Thousands of miles from renewed violence in South Sudan, Sudanese residents of Kansas City are trying stay on top of the rapidly changing news from their homeland and learn what they can about family and friends.
Kansas City has one of the largest Sudanese communities in the country, mainly refugees from decades of brutal civil war. It was almost incomprehensible when fighting broke out over a political dispute among differing tribes in the new Southern Sudanese capital of Juba last month.
Reunited For The First Time
Manon Bol, one of the so-called "Lost Boys," has been living in Kansas City since 2006. He traveled back to South Sudan after it gained independence in 2011. He hadn’t seen his mother for almost 20 years. It was a very moving experience, he says, when they first met in his remote village of Turalei.
“My mom didn’t know me. I (say who I am) to my mom, and then she cry. And I cry. She very happy, I love that,” says Bol.
Long Civil War Leads To Two Countries
A civil war in Sudan between 1983 and 2005 caused millions of deaths and many more refugees.
Among them were the Lost Boys, some as young as eight or nine, who fled on foot when the Sudanese army from the mostly Muslim north ransacked their villages, murdering thousands of largely Christian Southern Sudanese.
Bol and his father ran from the soldiers, but they were caught.

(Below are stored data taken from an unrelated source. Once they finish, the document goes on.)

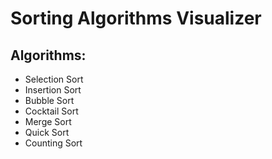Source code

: # Sorting Algorithms Visualizer

## Algorithms:
- Selection Sort
- Insertion Sort
- Bubble Sort
- Cocktail Sort
- Merge Sort
- Quick Sort
- Counting Sort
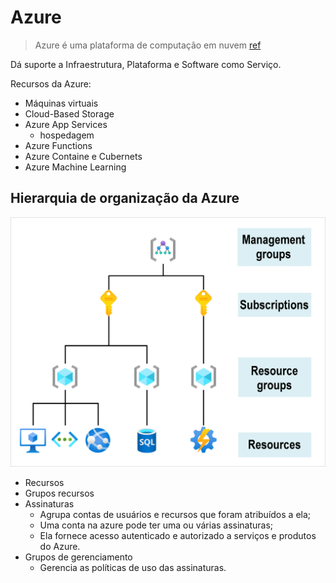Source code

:# Azure

> Azure é uma plataforma de computação em nuvem [ref](https://docs.microsoft.com/pt-br/learn/modules/intro-to-azure-fundamentals/introduction)

Dá suporte a Infraestrutura, Plataforma e Software como Serviço.

Recursos da Azure:

* Máquinas virtuais
* Cloud-Based Storage
* Azure App Services
  * hospedagem
* Azure Functions
* Azure Containe e Cubernets
* Azure Machine Learning

## Hierarquia de organização da Azure

![](../.gitbook/assets/image%20%284%29.png)

* Recursos
* Grupos recursos
* Assinaturas
  * Agrupa contas de usuários e recursos que foram atribuídos a ela;
  * Uma conta na azure pode ter uma ou várias assinaturas;
  * Ela fornece acesso autenticado e autorizado a serviços e produtos do Azure.
* Grupos de gerenciamento
  * Gerencia as políticas de uso das assinaturas.

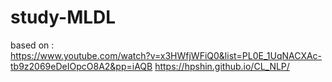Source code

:# study-MLDL

based on :       
https://www.youtube.com/watch?v=x3HWfjWFiQ0&list=PL0E_1UqNACXAc-tb9z2069eDeIOpcO8A2&pp=iAQB
https://hpshin.github.io/CL_NLP/
           
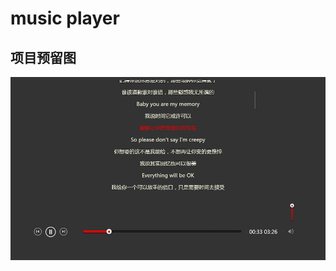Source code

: # music player

## 项目预留图

![image](https://github.com/monstereat/music-player/blob/master/music-player_index.html.png)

The young Bol witnessed the execution of his father, and was himself then taken into slavery by the Northern militia.
“We were sleeping,” Bol explains, “(watching ) cows, we take care of cows, we have a lot of cows. When war happen at 4 a.m., (the militia) attack the village, and they kill people. Me and my father run away. militia come right away, then they kill my father and they catch me.”
The young man won’t describe in detail his years in slavery with the Sudanese army, but he says they treated him “very bad.”

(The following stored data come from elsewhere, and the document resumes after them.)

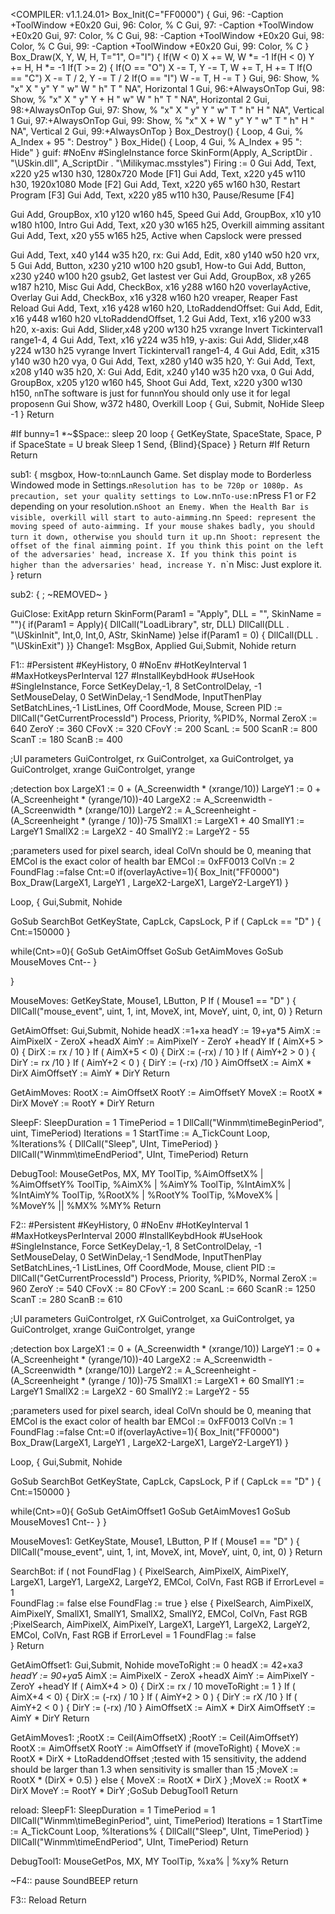  <COMPILER: v1.1.24.01>
Box_Init(C="FF0000") {
Gui, 96: -Caption +ToolWindow +E0x20
Gui, 96: Color, % C
Gui, 97: -Caption +ToolWindow +E0x20
Gui, 97: Color, % C
Gui, 98: -Caption +ToolWindow +E0x20
Gui, 98: Color, % C
Gui, 99: -Caption +ToolWindow +E0x20
Gui, 99: Color, % C
}
Box_Draw(X, Y, W, H, T="1", O="I") {
If(W < 0)
X += W, W *= -1
If(H < 0)
Y += H, H *= -1
If(T >= 2)
{
If(O == "O")
X -= T, Y -= T, W += T, H += T
If(O == "C")
X -= T / 2, Y -= T / 2
If(O == "I")
W -= T, H -= T
}
Gui, 96: Show, % "x" X " y" Y " w" W " h" T " NA", Horizontal 1
Gui, 96:+AlwaysOnTop
Gui, 98: Show, % "x" X " y" Y + H " w" W " h" T " NA", Horizontal 2
Gui, 98:+AlwaysOnTop
Gui, 97: Show, % "x" X " y" Y " w" T " h" H " NA", Vertical 1
Gui, 97:+AlwaysOnTop
Gui, 99: Show, % "x" X + W " y" Y " w" T " h" H " NA", Vertical 2
Gui, 99:+AlwaysOnTop
}
Box_Destroy() {
Loop, 4
Gui, % A_Index + 95 ":  Destroy"
}
Box_Hide() {
Loop, 4
Gui, % A_Index + 95 ":  Hide"
}
guif:
#NoEnv
#SingleInstance force
SkinForm(Apply, A_ScriptDir . "\USkin.dll", A_ScriptDir . "\Milikymac.msstyles")
Firing := 0
Gui Add, Text, x220 y25 w130 h30, 1280x720 Mode [F1]
Gui Add, Text, x220 y45 w110 h30, 1920x1080 Mode [F2]
Gui Add, Text, x220 y65 w160 h30, Restart Program [F3]
Gui Add, Text, x220 y85 w110 h30, Pause/Resume [F4]
 
 
Gui Add, GroupBox, x10 y120 w160 h45, Speed
Gui Add, GroupBox, x10 y10 w180 h100, Intro
Gui Add, Text, x20 y30 w165 h25, Overkill aimming assitant
Gui Add, Text, x20 y55 w165 h25, Active when Capslock were pressed
 
 
Gui Add, Text, x40 y144 w35 h20, rx:
Gui Add, Edit, x80 y140 w50 h20 vrx, 5
Gui Add, Button, x230 y210 w100 h20 gsub1, How-to
Gui Add, Button, x230 y240 w100 h20 gsub2, Get lastest ver
Gui Add, GroupBox, x8 y265 w187 h210, Misc
Gui Add, CheckBox, x16 y288 w160 h20 voverlayActive, Overlay
Gui Add, CheckBox, x16 y328 w160 h20 vreaper, Reaper Fast Reload
Gui Add, Text, x16 y428 w160 h20, LtoRaddendOffset:
Gui Add, Edit, x16 y448 w160 h20 vLtoRaddendOffset, 1.2
Gui Add, Text, x16 y200 w33 h20, x-axis:
Gui Add, Slider,x48 y200 w130 h25 vxrange Invert Tickinterval1 range1-4, 4
Gui Add, Text, x16 y224 w35 h19, y-axis:
Gui Add, Slider,x48 y224 w130 h25 vyrange Invert Tickinterval1 range1-4, 4
Gui Add, Edit, x315 y140 w30 h20 vya, 0
Gui Add, Text, x280 y140 w35 h20, Y:
Gui Add, Text, x208 y140 w35 h20, X:
Gui Add, Edit, x240 y140 w35 h20 vxa, 0
Gui Add, GroupBox, x205 y120 w160 h45, Shoot 
Gui Add, Text, x220 y300 w130 h150, `n`nThe software is just for fun`n`nYou should only use it for legal propose`n`n
Gui Show, w372 h480, Overkill
Loop {
Gui, Submit, NoHide
Sleep -1
}
Return
 
 
#If bunny=1
*~$Space::
sleep 20
loop
{
GetKeyState, SpaceState, Space, P
if SpaceState = U
break
Sleep 1
Send, {Blind}{Space}
}
Return
#If
Return
Return
 
 
sub1:
{
msgbox, How-to:`n`nLaunch Game. Set display mode to Borderless Windowed mode in Settings.`nResolution has to be 720p or 1080p. As precaution, set your quality settings to Low.`n`nTo-use:`nPress F1 or F2 depending on your resolution.`nShoot an Enemy. When the Health Bar is visible, overkill will start to auto-aimming.`n`n Speed: represent the moving speed of auto-aimming. If your mouse shakes badly, you should turn it down, otherwise you should turn it up.`n`n Shoot: represent the offset of the final aimming point. If you think this point on the left of the adversaries' head, increase X. If you think this point is higher than the adversaries' head, increase Y. `n`n Misc: Just explore it.
}
return
 
sub2:
{
; ~REMOVED~
}
 
GuiClose:
ExitApp
return
SkinForm(Param1 = "Apply", DLL = "", SkinName = ""){
if(Param1 = Apply){
DllCall("LoadLibrary", str, DLL)
DllCall(DLL . "\USkinInit", Int,0, Int,0, AStr, SkinName)
}else  if(Param1 = 0) {
DllCall(DLL . "\USkinExit")
}}
Change1:
MsgBox,  Applied
Gui,Submit, Nohide
return
 
F1::
#Persistent
#KeyHistory, 0
#NoEnv
#HotKeyInterval 1
#MaxHotkeysPerInterval 127
#InstallKeybdHook
#UseHook
#SingleInstance, Force
SetKeyDelay,-1, 8
SetControlDelay, -1
SetMouseDelay, 0
SetWinDelay,-1
SendMode, InputThenPlay
SetBatchLines,-1
ListLines, Off
CoordMode, Mouse, Screen
PID := DllCall("GetCurrentProcessId")
Process, Priority, %PID%, Normal
ZeroX := 640
ZeroY := 360
CFovX := 320
CFovY := 200
ScanL := 500
ScanR := 800
ScanT := 180
ScanB := 400
 
;UI parameters
GuiControlget, rx
GuiControlget, xa
GuiControlget, ya
GuiControlget, xrange
GuiControlget, yrange
 
;detection box
LargeX1 := 0 + (A_Screenwidth * (xrange/10))
LargeY1 := 0 + (A_Screenheight * (yrange/10))-40
LargeX2 := A_Screenwidth - (A_Screenwidth * (xrange/10))
LargeY2 := A_Screenheight - (A_Screenheight * (yrange / 10))-75
SmallX1 := LargeX1 + 40
SmallY1 := LargeY1 
SmallX2 := LargeX2 - 40
SmallY2 := LargeY2 - 55
 
;parameters used for pixel search, ideal ColVn should be 0, meaning that EMCol is the exact color of health bar
EMCol := 0xFF0013
ColVn := 2
FoundFlag :=false
Cnt:=0
if(overlayActive=1){
Box_Init("FF0000")
Box_Draw(LargeX1, LargeY1 , LargeX2-LargeX1, LargeY2-LargeY1)
}
 
Loop, {
Gui,Submit, Nohide
 
GoSub SearchBot
GetKeyState, CapLck, CapsLock, P
if ( CapLck == "D" ) {
Cnt:=150000
}
 
while(Cnt>=0){
GoSub GetAimOffset
GoSub GetAimMoves
GoSub MouseMoves
Cnt--
}
 
 
 
 
}
 
MouseMoves:
GetKeyState, Mouse1, LButton, P
If ( Mouse1 == "D" ) {
DllCall("mouse_event", uint, 1, int, MoveX, int, MoveY, uint, 0, int, 0)
}
Return
 
 
 
GetAimOffset:
Gui,Submit, Nohide
headX :=1+xa
headY := 19+ya*5
AimX := AimPixelX - ZeroX +headX
AimY := AimPixelY - ZeroY +headY
If ( AimX+5 > 0) {
DirX := rx / 10
}
If ( AimX+5 < 0) {
DirX := (-rx) / 10
}
If ( AimY+2 > 0 ) {
DirY := rx /10
}
If ( AimY+2 < 0 ) {
DirY := (-rx) /10
}
AimOffsetX := AimX * DirX
AimOffsetY := AimY * DirY
Return
 
 
 
GetAimMoves:
RootX :=  AimOffsetX 
RootY :=  AimOffsetY 
MoveX := RootX * DirX
MoveY := RootY * DirY
Return
 
SleepF:
SleepDuration = 1
TimePeriod = 1
DllCall("Winmm\timeBeginPeriod", uint, TimePeriod)
Iterations = 1
StartTime := A_TickCount
Loop, %Iterations% {
DllCall("Sleep", UInt, TimePeriod)
}
DllCall("Winmm\timeEndPeriod", UInt, TimePeriod)
Return
 
DebugTool:
MouseGetPos, MX, MY
ToolTip, %AimOffsetX% | %AimOffsetY%
ToolTip, %AimX% | %AimY%
ToolTip, %IntAimX% | %IntAimY%
ToolTip, %RootX% | %RootY%
ToolTip, %MoveX% | %MoveY% || %MX% %MY%
Return
 
 
F2::
#Persistent
#KeyHistory, 0
#NoEnv
#HotKeyInterval 1
#MaxHotkeysPerInterval 2000
#InstallKeybdHook
#UseHook
#SingleInstance, Force
SetKeyDelay,-1, 8
SetControlDelay, -1
SetMouseDelay, 0
SetWinDelay,-1
SendMode, InputThenPlay
SetBatchLines,-1
ListLines, Off
CoordMode, Mouse, client
PID := DllCall("GetCurrentProcessId")
Process, Priority, %PID%, Normal
ZeroX := 960
ZeroY := 540
CFovX := 80
CFovY := 200
ScanL := 660
ScanR := 1250
ScanT := 280
ScanB := 610
 
;UI parameters
GuiControlget, rX
GuiControlget, xa
GuiControlget, ya
GuiControlget, xrange
GuiControlget, yrange
 
;detection box
LargeX1 := 0 + (A_Screenwidth * (xrange/10))
LargeY1 := 0 + (A_Screenheight * (yrange/10))-40
LargeX2 := A_Screenwidth - (A_Screenwidth * (xrange/10))
LargeY2 := A_Screenheight - (A_Screenheight * (yrange / 10))-75
SmallX1 := LargeX1 + 60
SmallY1 := LargeY1 
SmallX2 := LargeX2 - 60
SmallY2 := LargeY2 - 55
 
 
;parameters used for pixel search, ideal ColVn should be 0, meaning that EMCol is the exact color of health bar
EMCol := 0xFF0013
ColVn := 1
FoundFlag :=false
Cnt:=0
if(overlayActive=1){
Box_Init("FF0000")
Box_Draw(LargeX1, LargeY1 , LargeX2-LargeX1, LargeY2-LargeY1)
}
 
Loop, {
Gui,Submit, Nohide
 
GoSub SearchBot
GetKeyState, CapLck, CapsLock, P
if ( CapLck == "D" ) {
Cnt:=150000
}
 
while(Cnt>=0){
GoSub GetAimOffset1
GoSub GetAimMoves1
GoSub MouseMoves1
Cnt--
}
}
 
 
 
 
 
 
 
MouseMoves1:
GetKeyState, Mouse1, LButton, P
If ( Mouse1 == "D" ) {
DllCall("mouse_event", uint, 1, int, MoveX, int, MoveY, uint, 0, int, 0)
}
Return
 
 
 
SearchBot:
if ( not FoundFlag ) {
	PixelSearch, AimPixelX, AimPixelY, LargeX1, LargeY1, LargeX2, LargeY2, EMCol, ColVn, Fast RGB
	if ErrorLevel = 1  
		FoundFlag := false
	else 
		FoundFlag := true
}
else {
	PixelSearch, AimPixelX, AimPixelY, SmallX1, SmallY1, SmallX2, SmallY2, EMCol, ColVn, Fast RGB
	;PixelSearch, AimPixelX, AimPixelY, LargeX1, LargeY1, LargeX2, LargeY2, EMCol, ColVn, Fast RGB
	if ErrorLevel = 1
		FoundFlag := false		
}
Return
 
 
 
GetAimOffset1:
Gui,Submit, Nohide
moveToRight := 0
headX := 42+xa*3
headY := 90+ya*5
AimX := AimPixelX - ZeroX +headX
AimY := AimPixelY - ZeroY +headY
If ( AimX+4 > 0) {
DirX := rx / 10
moveToRight := 1
}
If ( AimX+4 < 0) {
DirX := (-rx) / 10
}
If ( AimY+2 > 0 ) {
DirY := rX /10 
}
If ( AimY+2 < 0 ) {
DirY := (-rx) /10 
}
AimOffsetX := AimX * DirX
AimOffsetY := AimY * DirY
Return
 
GetAimMoves1:
;RootX := Ceil(AimOffsetX)
;RootY := Ceil(AimOffsetY)
RootX := AimOffsetX
RootY := AimOffsetY
if (moveToRight)
{
	MoveX := RootX * DirX + LtoRaddendOffset ;tested with 15 sensitivity, the addend should be larger than 1.3 when sensitivity is smaller than 15
	;MoveX := RootX * (DirX + 0.5) 
}
else
{
	MoveX := RootX * DirX
}
;MoveX := RootX * DirX
MoveY := RootY * DirY
;GoSub DebugTool1
Return
 
 
 
 
 
reload:
SleepF1:
SleepDuration = 1
TimePeriod = 1
DllCall("Winmm\timeBeginPeriod", uint, TimePeriod)
Iterations = 1
StartTime := A_TickCount
Loop, %Iterations% {
DllCall("Sleep", UInt, TimePeriod)
}
DllCall("Winmm\timeEndPeriod", UInt, TimePeriod)
Return
 
 
DebugTool1:
MouseGetPos, MX, MY
ToolTip, %xa% | %xy%
Return
 
~F4::
pause
SoundBEEP
return
 
F3::
Reload
Return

Bol spent several years in a refugee camp in Egypt, before being resettled to Kansas City.
He had family already in Kansas City, including his uncle, NBA star Manut Bol, who had come to the United States to play basketball.
In Kansas City, Manon Bol was happy to be in a safe place.
“(I) learn English here in Olathe, Kansas," he says. "(I) got my job here, working, so (I) feel like a human being. (I) got my money, got my own place to sleep.”
Dreaming of Bringing Family To Kansas City
Bol had hoped to earn enough money in Kansas City to bring his family over, but he was laid off from his warehouse job last spring.
He went to work in a meat packing plant in Oklahoma, and made enough to return to South Sudan in November.
As he was preparing to leave the country in December, new fighting broke out between government forces supporting the president, and rebels backing the former vice president, who are from different tribes.
Bol survived the sudden outbreak of violence by hiding under the bed until early morning, when an American military flight airlifted him and other Sudanese American citizens to Nairobi, Kenya.
“Many people were killed,” Bol explains. “When we woke up, we saw bodies and (injured people” everywhere. Around 10:00 a.m., the military flight (came to) collect citizen, telling you, (if)you citizen you can come to airport and they take you."
Bol says he is grateful to the United States for giving him and a few dozen other Sudanese American citizens a free flight out of the embattled capital.
But in Kansas City, he hears the daily reports of continued fighting in his country. He’s unemployed again, but says he’s determined to get a job, and earn enough to bring his family here.
“I’m a hard worker,” Bol says. “ I can work hard, and I love that.”
Meanwhile, Bol and others in the local Sudanese community are trying their best to keep in touch with family in South Sudan. Each week, they gather to share information and pray their loved ones are safe.